Публицист — это, как правило, вторая профессия. Помимо первой, жизненной. Первая — подготовительная, накопительная, вторая — реализационная. Исходили при выводе этой закономерности из фактов, и только фактов. Энгельгардт — профессор агрохимии. Пришвин — землемер, Овечкин — председатель коммуны, партийный работник, Троепольский — агроном, Шмелев — экономист, Лисичкин, кроме помянутого, был дипломатом. Из младших входящих в полный возраст: Александр Радов — социолог, да хорошей, новосибирской школы. Евгений Будинас — радиоинженер… Не знаю, к какому поколению отнести Анатолия Стреляного (на мой взгляд, недавно я знал его целинным трактористом, теперь его законно и непременно поминают «в обойме»), но для меня это очень четкий пример публициста без молодости: его первые публикации в «Комсомолке» так же отдавали жизненным опытом, мужичьей догадливостью, как и очерки зрелой и тонкой книги «В гостях у матери»… Первая профессия избавляет от мнимостей, даже самых «доподлинных», и обеспечивает запас почвенного плодородия на всю жизнь. И парадокс в том, что в публицистику нельзя уходить потому, что «не получилось». «Не получилось» на первой ступени — не взлетишь и со второй. Писание есть реализация другими способами уже нажитых, распирающих душу рабочих идей.

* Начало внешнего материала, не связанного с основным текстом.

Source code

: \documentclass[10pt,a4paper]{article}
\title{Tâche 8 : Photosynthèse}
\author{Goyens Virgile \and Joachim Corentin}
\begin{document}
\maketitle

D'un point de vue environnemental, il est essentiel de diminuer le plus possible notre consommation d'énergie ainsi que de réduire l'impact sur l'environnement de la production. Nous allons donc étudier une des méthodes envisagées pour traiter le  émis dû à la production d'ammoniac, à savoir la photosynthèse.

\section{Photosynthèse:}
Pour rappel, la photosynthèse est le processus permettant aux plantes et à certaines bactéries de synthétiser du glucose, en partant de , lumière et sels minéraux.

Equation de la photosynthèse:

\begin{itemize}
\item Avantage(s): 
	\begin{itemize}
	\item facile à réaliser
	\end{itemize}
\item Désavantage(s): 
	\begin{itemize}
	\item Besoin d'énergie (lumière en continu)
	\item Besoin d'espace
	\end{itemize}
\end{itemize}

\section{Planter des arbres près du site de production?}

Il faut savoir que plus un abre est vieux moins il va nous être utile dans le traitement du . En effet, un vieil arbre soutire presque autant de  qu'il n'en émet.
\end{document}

Третье же… «Писатель не нуждается в экономической свободе. Все, в чем он нуждается, это карандаш и немного бумаги. Я никогда не верил в творчество, которое начинается, когда есть свободные деньги. Хороший писатель никогда не зависит от обстоятельств… У хорошего писателя нет времени беспокоиться об успехе или о богатстве».

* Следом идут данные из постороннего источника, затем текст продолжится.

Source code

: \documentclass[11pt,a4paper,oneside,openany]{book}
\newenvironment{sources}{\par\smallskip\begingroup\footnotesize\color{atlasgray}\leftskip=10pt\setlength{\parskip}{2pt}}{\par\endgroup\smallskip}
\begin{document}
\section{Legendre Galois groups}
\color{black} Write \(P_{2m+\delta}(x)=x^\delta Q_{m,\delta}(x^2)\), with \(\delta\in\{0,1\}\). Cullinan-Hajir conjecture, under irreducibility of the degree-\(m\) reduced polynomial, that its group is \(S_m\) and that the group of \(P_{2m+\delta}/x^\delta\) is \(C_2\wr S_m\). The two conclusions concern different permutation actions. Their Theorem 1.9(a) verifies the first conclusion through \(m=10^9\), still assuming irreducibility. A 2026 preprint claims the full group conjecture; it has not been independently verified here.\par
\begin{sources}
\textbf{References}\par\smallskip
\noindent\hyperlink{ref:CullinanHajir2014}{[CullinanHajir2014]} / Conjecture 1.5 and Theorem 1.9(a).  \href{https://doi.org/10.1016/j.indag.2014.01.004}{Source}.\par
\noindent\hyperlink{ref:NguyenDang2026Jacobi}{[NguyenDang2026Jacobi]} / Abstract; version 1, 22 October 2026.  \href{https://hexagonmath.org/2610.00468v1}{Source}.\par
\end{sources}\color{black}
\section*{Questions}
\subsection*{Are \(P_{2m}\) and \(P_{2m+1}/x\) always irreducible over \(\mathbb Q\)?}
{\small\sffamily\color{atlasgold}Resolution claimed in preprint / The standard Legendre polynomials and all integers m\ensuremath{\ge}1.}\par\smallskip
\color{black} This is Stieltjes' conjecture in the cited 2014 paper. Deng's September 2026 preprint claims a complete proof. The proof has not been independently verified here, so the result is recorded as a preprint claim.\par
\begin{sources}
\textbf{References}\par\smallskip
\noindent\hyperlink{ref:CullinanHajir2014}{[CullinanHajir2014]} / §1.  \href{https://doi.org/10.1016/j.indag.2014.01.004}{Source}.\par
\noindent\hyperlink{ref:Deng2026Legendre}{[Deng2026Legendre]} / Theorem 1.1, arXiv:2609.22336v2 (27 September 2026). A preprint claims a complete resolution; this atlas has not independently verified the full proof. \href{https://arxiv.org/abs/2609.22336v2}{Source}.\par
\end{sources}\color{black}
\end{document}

Такие дела. И несмотря на то, что написавший это — было, мы не вычеркиваем — за триста долларов в неделю, триста тогда тяжелых долларов продавал свое перо Голливуду и любил собственный самолет, несмотря на то, что Уильям Фолкнер никогда прямым публицистом не был, нами слова эти признаны справедливыми и приняты к руководству. «Вопросы хлеба и пшена» методически обсуждаются на семинаре и признаются архиважными, но ими нельзя объяснять личный неуспех. Нельзя, постыдно для занятия.